Aim of the exercise - Only an exact repetition of the lines from the one that holds "better than dense." to the end of the records is wanted.

Saved data entries
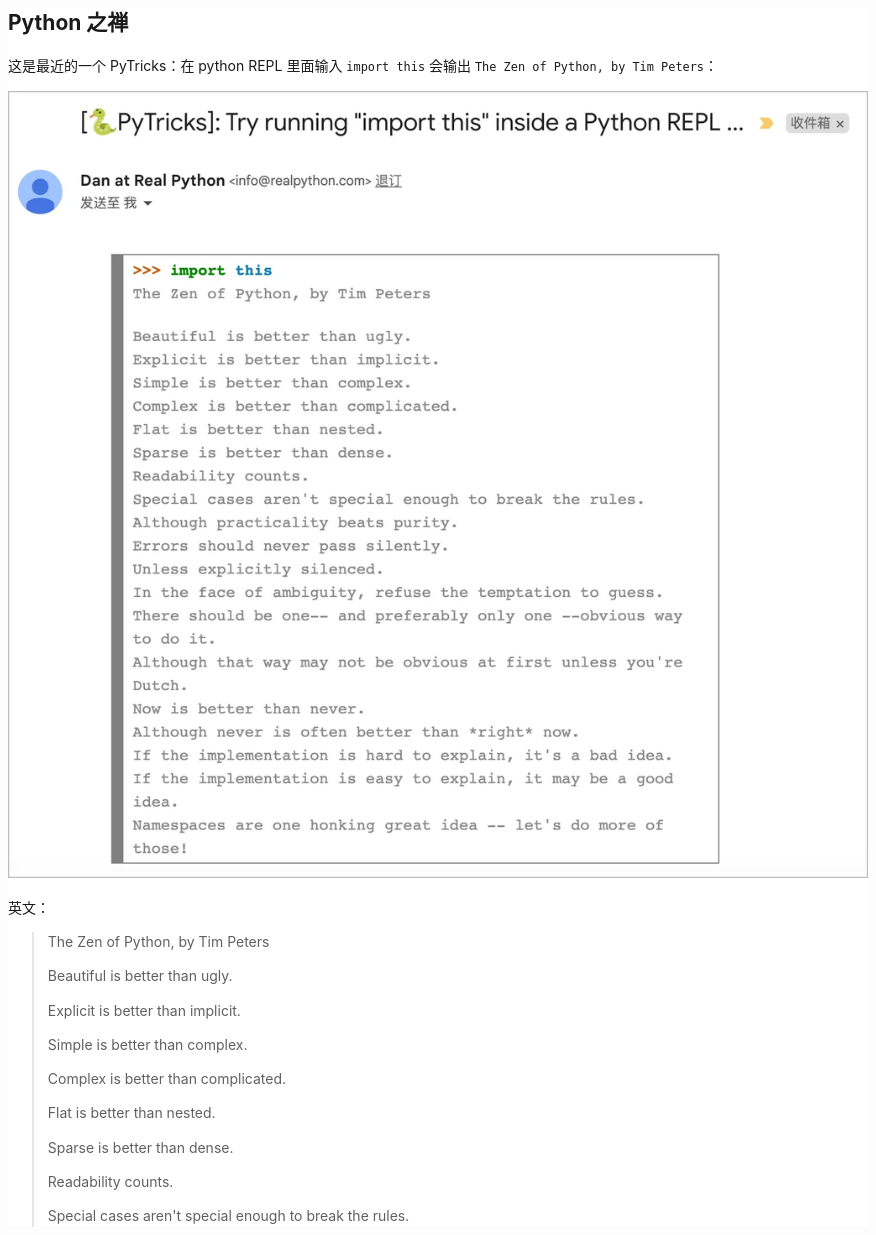 ## Python 之禅

这是最近的一个 PyTricks：在 python REPL 里面输入 `import this` 会输出 `The Zen of Python, by Tim Peters`：

![weekly-review-21-03](../../../static/images/weekly-review-21-03.webp)

英文：

> The Zen of Python, by Tim Peters
>
> Beautiful is better than ugly.
>
> Explicit is better than implicit.
>
> Simple is better than complex.
>
> Complex is better than complicated.
>
> Flat is better than nested.
>
> Sparse is better than dense.
>
> Readability counts.
>
> Special cases aren't special enough to break the rules.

Written response -
> Sparse is better than dense.
>
> Readability counts.
>
> Special cases aren't special enough to break the rules.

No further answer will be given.